_Assignment:_
Check each line of the records for "ExpeName"; collect those that have it.

(Listed records Opens)

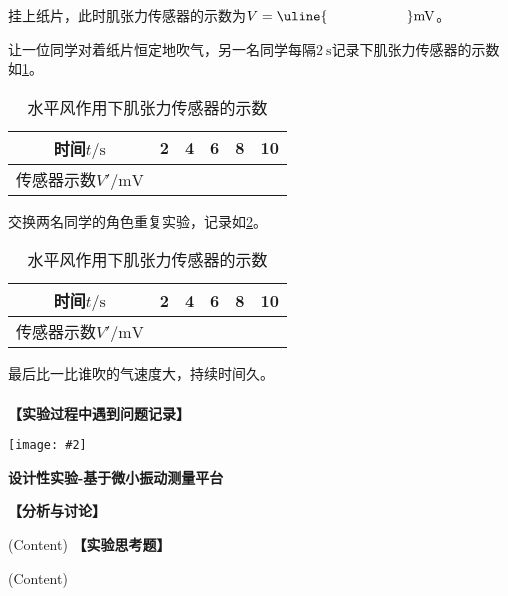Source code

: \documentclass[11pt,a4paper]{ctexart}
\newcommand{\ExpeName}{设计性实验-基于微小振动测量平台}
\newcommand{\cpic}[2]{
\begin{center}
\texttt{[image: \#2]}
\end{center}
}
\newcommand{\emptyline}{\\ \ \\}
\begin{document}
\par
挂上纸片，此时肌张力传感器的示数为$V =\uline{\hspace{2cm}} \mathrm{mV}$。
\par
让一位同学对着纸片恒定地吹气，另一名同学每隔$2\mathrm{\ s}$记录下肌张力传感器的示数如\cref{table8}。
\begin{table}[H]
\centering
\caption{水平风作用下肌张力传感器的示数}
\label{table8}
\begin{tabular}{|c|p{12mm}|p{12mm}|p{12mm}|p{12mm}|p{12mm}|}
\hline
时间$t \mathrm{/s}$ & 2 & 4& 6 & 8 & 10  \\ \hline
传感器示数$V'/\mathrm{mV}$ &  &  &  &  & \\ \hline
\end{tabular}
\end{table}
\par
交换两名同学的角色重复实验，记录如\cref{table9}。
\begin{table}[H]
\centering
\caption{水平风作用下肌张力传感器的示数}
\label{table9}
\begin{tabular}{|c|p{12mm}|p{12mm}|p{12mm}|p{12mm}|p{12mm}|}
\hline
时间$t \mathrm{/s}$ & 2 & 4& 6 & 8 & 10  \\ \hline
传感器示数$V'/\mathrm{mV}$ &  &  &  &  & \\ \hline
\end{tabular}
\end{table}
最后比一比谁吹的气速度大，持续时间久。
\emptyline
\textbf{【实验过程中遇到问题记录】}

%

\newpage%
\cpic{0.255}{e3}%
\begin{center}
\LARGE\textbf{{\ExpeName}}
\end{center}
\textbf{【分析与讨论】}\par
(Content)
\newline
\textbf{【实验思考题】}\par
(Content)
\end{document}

(Listed records Closes)
(Listed records Opens)

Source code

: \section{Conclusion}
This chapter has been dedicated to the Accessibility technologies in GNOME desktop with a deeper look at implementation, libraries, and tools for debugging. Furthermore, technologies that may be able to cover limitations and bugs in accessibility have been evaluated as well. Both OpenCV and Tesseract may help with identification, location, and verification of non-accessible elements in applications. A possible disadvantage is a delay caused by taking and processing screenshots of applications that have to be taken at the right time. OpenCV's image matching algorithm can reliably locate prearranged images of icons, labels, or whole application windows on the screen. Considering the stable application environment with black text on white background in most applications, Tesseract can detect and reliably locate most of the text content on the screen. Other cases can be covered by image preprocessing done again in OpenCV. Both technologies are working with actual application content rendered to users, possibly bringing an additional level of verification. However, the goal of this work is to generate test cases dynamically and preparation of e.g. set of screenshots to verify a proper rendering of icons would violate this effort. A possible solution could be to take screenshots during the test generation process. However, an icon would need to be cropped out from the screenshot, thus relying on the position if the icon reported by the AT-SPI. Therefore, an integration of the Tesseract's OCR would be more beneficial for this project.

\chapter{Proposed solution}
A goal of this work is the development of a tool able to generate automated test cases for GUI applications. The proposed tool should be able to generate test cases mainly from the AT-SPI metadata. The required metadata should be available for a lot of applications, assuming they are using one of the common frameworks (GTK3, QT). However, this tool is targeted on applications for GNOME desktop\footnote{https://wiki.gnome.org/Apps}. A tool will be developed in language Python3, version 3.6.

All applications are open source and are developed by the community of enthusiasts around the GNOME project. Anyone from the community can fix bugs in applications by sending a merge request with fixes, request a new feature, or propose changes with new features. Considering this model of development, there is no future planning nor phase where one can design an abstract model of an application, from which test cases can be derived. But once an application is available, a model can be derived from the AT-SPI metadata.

(Listed records Closes)

_Answer below:_
\newcommand{\ExpeName}{设计性实验-基于微小振动测量平台}
\LARGE\textbf{{\ExpeName}}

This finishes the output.